Наконец, бричка, сделавши порядочный скачок, опустилась, как будто в яму, в ворота гостиницы, и трактирный слуга, [со свечой] тот самый, которого читатель видел в первой главе, вышел навстречу со свечой в руке и начал изъявлять свою радость частыми поклонами.
“Долго изволили погулять”, сказал он, подсаживая его одною рукою под руку на лестницу, а другою освещая дорогу.
“Да”, сказал Чичиков, когда взошел на лестницу. “Ну, а ты здоров?”
“Слава богу-с”, отвечал половой, поклонившись за это шесть раз. [отвечал половой, отсчитавши за это чуть не пятнадцать поклонов разом. ]
“Ну, всё ли у вас благополучно?”
“Всё, слава богу.
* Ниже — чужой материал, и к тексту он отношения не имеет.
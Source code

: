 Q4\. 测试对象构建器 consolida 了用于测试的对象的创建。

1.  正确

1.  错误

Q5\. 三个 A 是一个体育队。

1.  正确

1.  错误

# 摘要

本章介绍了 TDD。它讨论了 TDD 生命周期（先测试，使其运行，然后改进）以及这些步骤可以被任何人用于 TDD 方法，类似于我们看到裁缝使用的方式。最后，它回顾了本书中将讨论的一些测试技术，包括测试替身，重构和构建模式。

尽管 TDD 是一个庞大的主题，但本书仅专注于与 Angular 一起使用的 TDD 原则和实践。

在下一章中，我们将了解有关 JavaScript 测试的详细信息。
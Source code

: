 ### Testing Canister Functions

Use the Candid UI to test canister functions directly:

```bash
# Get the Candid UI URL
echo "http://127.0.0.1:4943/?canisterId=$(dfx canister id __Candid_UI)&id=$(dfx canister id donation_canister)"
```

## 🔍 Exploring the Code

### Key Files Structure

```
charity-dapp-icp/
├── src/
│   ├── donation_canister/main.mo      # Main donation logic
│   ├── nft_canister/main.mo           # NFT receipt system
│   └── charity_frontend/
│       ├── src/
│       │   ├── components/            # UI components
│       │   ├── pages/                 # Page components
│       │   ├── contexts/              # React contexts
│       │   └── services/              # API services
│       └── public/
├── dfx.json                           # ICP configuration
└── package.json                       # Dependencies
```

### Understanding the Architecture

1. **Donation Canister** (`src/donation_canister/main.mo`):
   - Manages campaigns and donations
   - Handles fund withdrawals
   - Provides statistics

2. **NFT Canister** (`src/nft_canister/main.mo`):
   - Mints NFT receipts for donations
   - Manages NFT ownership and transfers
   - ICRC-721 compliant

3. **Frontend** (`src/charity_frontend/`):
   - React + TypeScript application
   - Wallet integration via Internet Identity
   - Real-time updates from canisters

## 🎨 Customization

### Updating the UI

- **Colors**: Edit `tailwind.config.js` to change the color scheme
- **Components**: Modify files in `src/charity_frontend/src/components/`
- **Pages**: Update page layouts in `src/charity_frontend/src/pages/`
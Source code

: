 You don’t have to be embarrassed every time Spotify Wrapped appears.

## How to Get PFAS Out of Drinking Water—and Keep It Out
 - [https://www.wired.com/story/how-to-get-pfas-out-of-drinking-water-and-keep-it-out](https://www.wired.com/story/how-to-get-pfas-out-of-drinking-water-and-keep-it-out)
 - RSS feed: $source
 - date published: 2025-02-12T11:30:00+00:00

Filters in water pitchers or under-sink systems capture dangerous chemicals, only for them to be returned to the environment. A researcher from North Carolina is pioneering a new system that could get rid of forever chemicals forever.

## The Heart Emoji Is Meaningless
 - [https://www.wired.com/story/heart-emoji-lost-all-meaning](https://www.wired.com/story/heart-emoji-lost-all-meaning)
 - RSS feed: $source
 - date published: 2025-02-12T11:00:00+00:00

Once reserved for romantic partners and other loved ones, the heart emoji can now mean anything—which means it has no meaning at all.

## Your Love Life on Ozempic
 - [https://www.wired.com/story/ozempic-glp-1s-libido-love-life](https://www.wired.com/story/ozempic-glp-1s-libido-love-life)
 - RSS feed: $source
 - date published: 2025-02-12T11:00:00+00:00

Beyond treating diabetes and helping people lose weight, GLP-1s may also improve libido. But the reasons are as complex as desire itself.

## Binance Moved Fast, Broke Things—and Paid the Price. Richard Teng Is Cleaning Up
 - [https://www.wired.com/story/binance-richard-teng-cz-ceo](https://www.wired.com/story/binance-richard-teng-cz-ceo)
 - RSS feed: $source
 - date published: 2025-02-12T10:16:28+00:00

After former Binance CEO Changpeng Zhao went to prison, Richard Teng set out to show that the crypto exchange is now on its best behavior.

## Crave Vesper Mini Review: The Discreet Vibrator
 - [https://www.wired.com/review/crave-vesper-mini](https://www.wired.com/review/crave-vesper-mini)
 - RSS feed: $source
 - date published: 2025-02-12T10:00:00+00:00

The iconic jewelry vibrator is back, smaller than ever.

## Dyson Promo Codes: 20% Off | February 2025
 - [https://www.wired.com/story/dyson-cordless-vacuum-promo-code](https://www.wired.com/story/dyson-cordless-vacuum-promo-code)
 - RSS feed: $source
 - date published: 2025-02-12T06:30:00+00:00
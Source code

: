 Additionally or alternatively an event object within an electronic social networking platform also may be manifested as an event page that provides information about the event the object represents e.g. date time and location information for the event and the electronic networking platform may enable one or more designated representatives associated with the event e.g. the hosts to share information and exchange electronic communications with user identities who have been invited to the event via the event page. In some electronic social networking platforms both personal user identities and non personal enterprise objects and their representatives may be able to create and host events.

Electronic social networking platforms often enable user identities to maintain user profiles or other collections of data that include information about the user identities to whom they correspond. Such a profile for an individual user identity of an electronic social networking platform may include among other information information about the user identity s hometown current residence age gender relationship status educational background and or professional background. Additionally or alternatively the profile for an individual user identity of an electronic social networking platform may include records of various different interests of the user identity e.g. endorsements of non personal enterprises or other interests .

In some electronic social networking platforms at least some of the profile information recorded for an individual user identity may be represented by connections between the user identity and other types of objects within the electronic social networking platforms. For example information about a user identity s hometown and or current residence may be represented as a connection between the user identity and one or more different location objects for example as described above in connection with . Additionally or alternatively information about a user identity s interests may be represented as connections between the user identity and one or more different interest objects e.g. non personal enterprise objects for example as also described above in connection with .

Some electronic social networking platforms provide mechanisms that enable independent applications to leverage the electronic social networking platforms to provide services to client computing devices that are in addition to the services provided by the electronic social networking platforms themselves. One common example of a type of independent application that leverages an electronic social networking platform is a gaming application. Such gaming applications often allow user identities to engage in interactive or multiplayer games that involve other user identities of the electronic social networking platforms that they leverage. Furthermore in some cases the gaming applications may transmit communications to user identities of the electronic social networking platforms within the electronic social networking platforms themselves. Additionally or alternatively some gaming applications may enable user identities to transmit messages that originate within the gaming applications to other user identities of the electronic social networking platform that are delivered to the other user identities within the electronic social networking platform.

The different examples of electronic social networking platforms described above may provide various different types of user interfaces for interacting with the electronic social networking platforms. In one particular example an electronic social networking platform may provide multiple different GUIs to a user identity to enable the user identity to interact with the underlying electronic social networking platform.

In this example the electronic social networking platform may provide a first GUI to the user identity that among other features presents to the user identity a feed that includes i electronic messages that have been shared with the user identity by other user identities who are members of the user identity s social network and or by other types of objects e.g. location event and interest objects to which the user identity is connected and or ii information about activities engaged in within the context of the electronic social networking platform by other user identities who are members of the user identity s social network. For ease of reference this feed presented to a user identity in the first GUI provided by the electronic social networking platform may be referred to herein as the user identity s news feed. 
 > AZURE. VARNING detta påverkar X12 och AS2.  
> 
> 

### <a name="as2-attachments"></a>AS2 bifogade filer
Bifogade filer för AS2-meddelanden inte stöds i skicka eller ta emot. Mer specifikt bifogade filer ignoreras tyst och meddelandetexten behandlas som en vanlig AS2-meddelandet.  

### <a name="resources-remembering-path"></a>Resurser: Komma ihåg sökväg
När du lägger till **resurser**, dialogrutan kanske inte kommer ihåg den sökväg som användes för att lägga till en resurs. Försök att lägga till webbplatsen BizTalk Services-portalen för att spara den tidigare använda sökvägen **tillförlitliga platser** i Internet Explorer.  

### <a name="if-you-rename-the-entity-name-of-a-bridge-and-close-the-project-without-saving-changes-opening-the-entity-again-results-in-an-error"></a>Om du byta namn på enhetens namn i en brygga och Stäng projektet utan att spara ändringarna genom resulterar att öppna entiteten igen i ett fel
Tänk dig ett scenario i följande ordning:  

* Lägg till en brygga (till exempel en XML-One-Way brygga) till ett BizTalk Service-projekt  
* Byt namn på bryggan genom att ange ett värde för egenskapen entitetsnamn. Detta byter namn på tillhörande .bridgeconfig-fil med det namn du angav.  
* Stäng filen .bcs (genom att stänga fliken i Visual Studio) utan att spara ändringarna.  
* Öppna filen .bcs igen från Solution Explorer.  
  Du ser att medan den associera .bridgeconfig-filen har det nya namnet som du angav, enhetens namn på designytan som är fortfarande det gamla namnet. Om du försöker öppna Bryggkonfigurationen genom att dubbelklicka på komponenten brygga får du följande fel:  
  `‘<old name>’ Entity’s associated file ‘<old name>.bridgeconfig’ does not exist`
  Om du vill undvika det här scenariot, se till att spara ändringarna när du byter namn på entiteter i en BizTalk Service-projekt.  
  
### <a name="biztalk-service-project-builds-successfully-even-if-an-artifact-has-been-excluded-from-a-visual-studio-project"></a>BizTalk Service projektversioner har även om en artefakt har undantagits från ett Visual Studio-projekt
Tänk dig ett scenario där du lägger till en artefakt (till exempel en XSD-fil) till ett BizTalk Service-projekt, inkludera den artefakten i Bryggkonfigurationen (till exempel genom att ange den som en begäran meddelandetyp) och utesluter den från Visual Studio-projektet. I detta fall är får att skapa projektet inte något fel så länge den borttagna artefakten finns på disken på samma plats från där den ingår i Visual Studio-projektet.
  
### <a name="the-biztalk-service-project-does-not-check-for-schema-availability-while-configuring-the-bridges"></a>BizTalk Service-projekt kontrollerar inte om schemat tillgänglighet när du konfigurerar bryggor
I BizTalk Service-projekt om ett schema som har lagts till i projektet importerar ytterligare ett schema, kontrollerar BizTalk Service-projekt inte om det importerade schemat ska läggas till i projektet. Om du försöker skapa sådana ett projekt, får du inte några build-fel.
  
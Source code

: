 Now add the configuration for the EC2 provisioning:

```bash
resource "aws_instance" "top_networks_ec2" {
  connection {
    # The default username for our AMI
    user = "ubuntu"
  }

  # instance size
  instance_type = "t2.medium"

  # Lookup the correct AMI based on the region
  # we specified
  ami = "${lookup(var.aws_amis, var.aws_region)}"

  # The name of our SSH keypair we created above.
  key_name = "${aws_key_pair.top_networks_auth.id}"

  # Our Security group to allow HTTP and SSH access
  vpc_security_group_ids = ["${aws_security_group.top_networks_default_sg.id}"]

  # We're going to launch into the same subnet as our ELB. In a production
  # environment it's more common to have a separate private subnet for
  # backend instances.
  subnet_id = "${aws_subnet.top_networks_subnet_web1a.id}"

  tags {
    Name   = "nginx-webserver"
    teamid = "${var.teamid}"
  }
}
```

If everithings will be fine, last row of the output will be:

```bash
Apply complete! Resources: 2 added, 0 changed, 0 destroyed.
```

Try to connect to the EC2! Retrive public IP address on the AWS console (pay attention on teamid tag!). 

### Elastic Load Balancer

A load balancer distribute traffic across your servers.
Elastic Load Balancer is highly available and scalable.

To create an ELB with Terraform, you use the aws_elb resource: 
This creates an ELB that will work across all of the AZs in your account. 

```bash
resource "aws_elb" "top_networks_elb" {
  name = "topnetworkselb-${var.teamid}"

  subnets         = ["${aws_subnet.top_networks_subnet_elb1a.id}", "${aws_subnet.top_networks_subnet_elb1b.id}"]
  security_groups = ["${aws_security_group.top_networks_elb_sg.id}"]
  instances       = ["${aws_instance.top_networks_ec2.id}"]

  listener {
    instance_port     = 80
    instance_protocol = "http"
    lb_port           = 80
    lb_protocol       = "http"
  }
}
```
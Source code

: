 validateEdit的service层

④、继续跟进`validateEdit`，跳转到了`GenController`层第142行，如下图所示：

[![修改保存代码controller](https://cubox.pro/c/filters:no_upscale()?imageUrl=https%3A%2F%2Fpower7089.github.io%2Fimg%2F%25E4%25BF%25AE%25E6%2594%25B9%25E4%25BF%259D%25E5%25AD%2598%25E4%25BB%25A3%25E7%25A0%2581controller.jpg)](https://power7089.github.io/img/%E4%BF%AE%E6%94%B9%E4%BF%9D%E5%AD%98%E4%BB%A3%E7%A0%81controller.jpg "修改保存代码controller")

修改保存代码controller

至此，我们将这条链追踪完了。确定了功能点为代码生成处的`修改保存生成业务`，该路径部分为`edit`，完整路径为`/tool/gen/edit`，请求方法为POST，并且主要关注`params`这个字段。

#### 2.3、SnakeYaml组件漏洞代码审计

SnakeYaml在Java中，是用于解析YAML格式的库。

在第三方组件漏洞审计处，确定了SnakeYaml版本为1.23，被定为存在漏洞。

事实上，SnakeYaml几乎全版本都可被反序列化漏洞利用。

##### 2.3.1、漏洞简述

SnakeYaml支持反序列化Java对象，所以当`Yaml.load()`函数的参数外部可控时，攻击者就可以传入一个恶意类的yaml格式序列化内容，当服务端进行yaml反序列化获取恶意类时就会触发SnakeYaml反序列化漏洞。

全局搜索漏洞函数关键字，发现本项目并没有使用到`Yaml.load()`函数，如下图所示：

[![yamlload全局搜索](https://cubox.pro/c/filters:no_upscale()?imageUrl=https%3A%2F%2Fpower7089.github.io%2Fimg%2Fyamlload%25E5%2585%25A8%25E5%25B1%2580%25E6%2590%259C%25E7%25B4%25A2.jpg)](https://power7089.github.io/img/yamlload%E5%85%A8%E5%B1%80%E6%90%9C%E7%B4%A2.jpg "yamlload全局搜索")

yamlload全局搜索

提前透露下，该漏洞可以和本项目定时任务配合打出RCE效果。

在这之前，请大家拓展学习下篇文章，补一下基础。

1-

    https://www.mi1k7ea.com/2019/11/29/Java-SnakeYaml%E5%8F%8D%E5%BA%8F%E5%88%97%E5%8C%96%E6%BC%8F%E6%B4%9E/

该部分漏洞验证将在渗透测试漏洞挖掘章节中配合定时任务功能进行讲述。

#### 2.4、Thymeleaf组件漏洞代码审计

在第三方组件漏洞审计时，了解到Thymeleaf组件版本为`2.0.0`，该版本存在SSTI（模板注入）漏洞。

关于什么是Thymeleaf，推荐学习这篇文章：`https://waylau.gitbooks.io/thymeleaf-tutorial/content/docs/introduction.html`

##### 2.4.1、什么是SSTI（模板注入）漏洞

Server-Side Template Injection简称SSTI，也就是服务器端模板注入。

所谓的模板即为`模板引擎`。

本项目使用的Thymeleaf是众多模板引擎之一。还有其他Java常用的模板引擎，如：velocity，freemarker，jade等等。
Вчера приехали два приезжие. Один поручик [из Ярославля] занял шестнадцатый номер…”
“Хорошо”.
“Неизвестно какой-то из Рязани. Лошади гнедые и на кучере бобровая шапка”.
“Хорошо, хорошо, веди себя и впредь хорошо”, сказал Чичиков, вошедши в свой номер и кинувшись в кресла, которые так были устроены, что давали себя чувствовать решительно всем частям тела. Но герой наш так устал после своей поездки и такую чувствовал наклонность к дремоте, что если бы даже кто-нибудь подложил под него [несколько] железных гвоздей, он бы и тогда не решился встать с кресел. [Далее начато: Он пот<ребовал>] Потребовавши себе самый легкой ужин, состоявший только из солонины и поросенка, он тот же час разделся и заснул таким же крепким сном, как спят все те[Далее начато: счас<тливые>] господа, которые не имеют ни гемороид, ни блох, ни [даже] слишком больших умственных способностей.